Posted 09 January 2013 - 06:27 PM

I'll take a punt on "undefined behaviour". Typically the stack pointer is set up only once per function, not once per scope (i.e. the curly brackets), and the compiler could share the same stack location for i and j, maybe the goto has made it realise you jump into another scope so it doesn't? Did you test it in release mode/optimisations on as well?

It definitely wouldn't work like that if there was a nontrivial destructor for i...
"Most people think, great God will come from the sky, take away everything, and make everybody feel high" - Bob Marley

#3 L. Spiro   Crossbones+   -  Reputation: 13964

Like
4Likes
Like

Posted 09 January 2013 - 06:36 PM

Why does it look like the declaration of i isn't popped off the stack at all?
Because you never left the function. The stack pointer won’t be modified until you enter or exit a function.
And what you are seeing is undefined behavior. When it goes back into the loop it simply takes the value at the address of “i” and keeps working on it.

Not to confuse you further, but nothing really “leaves” the stack. It is just a series of addresses and a pointer to somewhere in them that gets shifted up and down as you enter/leave functions.
The pointer gets shifted but the data all over the stack is not changed when this happens. Through undefined behavior and hacks you can access values on the stack from the caller of your current function, for example. You can also modify values “ahead” of your current stack position and change data that the next function you call will use.

You are basically associating scopes with stacks. This is wrong. Scopes are a language constraint. Just because a variable goes out of scope does not mean the stack gets modified in any way (destructors can cause this to happen though). Nothing happens to “i” just because you leave the for-loop.


L. Spiro

Edited by L. Spiro, 09 January 2013 - 06:38 PM.

It is amazing how often people try to be unique, and yet they are always trying to make others be like them. - L. Spiro 2011
I spent most of my life learning the courage it takes to go out and get what I want. Now that I have it, I am not sure exactly what it is that I want. - L. Spiro 2013
I went to my local Subway once to find some guy yelling at the staff. When someone finally came to take my order and asked, “May I help you?”, I replied, “Yeah, I’ll have one asshole to go.”
L. Spiro Engine: http://lspiroengine.com
L. Spiro Engine Forums: http://lspiroengine.com/forums

#4 Milcho   Crossbones+   -  Reputation: 1177

Like
0Likes
Like

Posted 09 January 2013 - 06:40 PM

I'll take a punt on "undefined behaviour". Typically the stack pointer is set up only once per function, not once per scope (i.e. the curly brackets), and the compiler could share the same stack location for i and j, maybe the goto has made it realise you jump into another scope so it doesn't? Did you test it in release mode/optimisations on as well?

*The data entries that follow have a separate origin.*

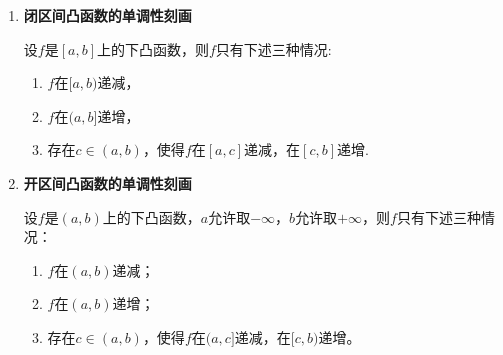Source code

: \documentclass[../../main.tex]{subfiles}
\begin{document}
\begin{proposition}[下凸函数的单调性刻画]\label{proposition:下凸函数的单调性刻画}
\begin{enumerate}
\item \textbf{闭区间凸函数的单调性刻画}

设\(f\)是\([a,b]\)上的下凸函数，则\(f\)只有下述三种情况:
\begin{enumerate}[(1)]
\item \(f\)在\([a,b)\)递减，

\item \(f\)在\((a,b]\)递增，

\item 存在\(c\in(a,b)\)，使得\(f\)在\([a,c]\)递减，在\([c,b]\)递增.
\end{enumerate}

\item \textbf{开区间凸函数的单调性刻画}

设\(f\)是\((a,b)\)上的下凸函数，\(a\)允许取\(-\infty\)，\(b\)允许取\(+\infty\)，则\(f\)只有下述三种情况：
\begin{enumerate}[(1)]
\item \(f\)在\((a,b)\)递减；
\item \(f\)在\((a,b)\)递增；
\item 存在\(c\in(a,b)\)，使得\(f\)在\((a,c]\)递减，在\([c,b)\)递增。
\end{enumerate}
\end{enumerate}
\end{proposition}
\end{document}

It definitely wouldn't work like that if there was a nontrivial destructor for i...

 

I was testing this in release mode - as for optimizations /OPT:REF is set, but that's only supposed to be to eliminate variables that are never referenced, not to keep variables like that.

 

 

But then, based on your last line, I tried this code (also fixing my lack of return statement in main... shame on me :) )

#include <iostream>
using namespace std;

class Nontrivial
{
public:
Nontrivial () { i = 0; }
~Nontrivial () { i = -100; }
int i;
};

int main ()
{
  if (true)
  {
    for ( Nontrivial n; n.i < 3; n.i++)
    {
      looped:
      cout << n.i << " ";
    }
  }
  cout << "\nexit loop\n";
  int j = -1;
  // cout << i; // does not compile
  goto looped;
  return 0;
}

This.... didn't compile at all:

 

Error 1 error C2362: initialization of 'n' is skipped by 'goto looped' 

Yeah.... 
 



#5 ApochPiQ   Moderators   -  Reputation: 16001

Like
2Likes
Like

Posted 09 January 2013 - 06:41 PM

This should be totally well-defined AFAIK.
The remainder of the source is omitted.